Task to carry out:
I'd like the records transcribed exactly, leaving the images out.

Supplied information Block Start

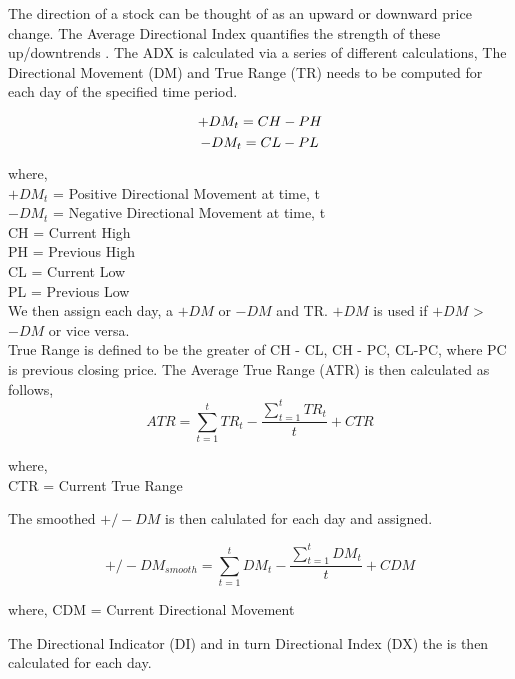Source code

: The direction of a stock can be thought of as an upward or downward price change. The Average Directional Index quantifies the strength of these up/downtrends \cite{??}. The ADX is calculated via a series of different calculations, The Directional Movement (DM) and True Range (TR) needs to be computed for each day of the specified time period. 

\begin{equation}
    +DM_t = CH - PH \\
\end{equation}
\begin{equation}
    -DM_t = CL - PL \\
\end{equation}
    


\noindent where, \\
$+DM_t$ = Positive Directional Movement at time, t \\
$-DM_t$ = Negative Directional Movement at time, t \\
CH = Current High \\
PH = Previous High \\
CL = Current Low \\
PL = Previous Low \\

\noindent We then assign each day, a $+DM$ or $-DM$ and TR. $+DM$ is used if $+DM$ > $-DM$ or vice versa. \\

\noindent True Range is defined to be the greater of CH - CL, CH - PC, CL-PC, where PC is previous closing price. The Average True Range (ATR) is then calculated as follows, \\

\begin{equation}
    ATR = \sum^{t}_{t=1}TR_t - \frac{\sum^{t}_{t=1}TR_t}{t} + CTR
\end{equation}

\noindent where, \\
CTR = Current True Range

\noindent The smoothed $+/-DM$ is then calulated for each day and assigned.

\begin{equation}
    +/-DM_{smooth} = \sum^{t}_{t=1}DM_t - \frac{\sum^{t}_{t=1}DM_t}{t} + CDM
\end{equation}

\noindent where, 
CDM = Current Directional Movement

\noindent The Directional Indicator (DI) and in turn Directional Index (DX) the is then calculated for each day.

Supplied information Block End

Output for this task:
Source code

: The direction of a stock can be thought of as an upward or downward price change. The Average Directional Index quantifies the strength of these up/downtrends \cite{??}. The ADX is calculated via a series of different calculations, The Directional Movement (DM) and True Range (TR) needs to be computed for each day of the specified time period. 

\begin{equation}
    +DM_t = CH - PH \\
\end{equation}
\begin{equation}
    -DM_t = CL - PL \\
\end{equation}
    


\noindent where, \\
$+DM_t$ = Positive Directional Movement at time, t \\
$-DM_t$ = Negative Directional Movement at time, t \\
CH = Current High \\
PH = Previous High \\
CL = Current Low \\
PL = Previous Low \\

\noindent We then assign each day, a $+DM$ or $-DM$ and TR. $+DM$ is used if $+DM$ > $-DM$ or vice versa. \\

\noindent True Range is defined to be the greater of CH - CL, CH - PC, CL-PC, where PC is previous closing price. The Average True Range (ATR) is then calculated as follows, \\

\begin{equation}
    ATR = \sum^{t}_{t=1}TR_t - \frac{\sum^{t}_{t=1}TR_t}{t} + CTR
\end{equation}

\noindent where, \\
CTR = Current True Range

\noindent The smoothed $+/-DM$ is then calulated for each day and assigned.

\begin{equation}
    +/-DM_{smooth} = \sum^{t}_{t=1}DM_t - \frac{\sum^{t}_{t=1}DM_t}{t} + CDM
\end{equation}

\noindent where, 
CDM = Current Directional Movement

\noindent The Directional Indicator (DI) and in turn Directional Index (DX) the is then calculated for each day.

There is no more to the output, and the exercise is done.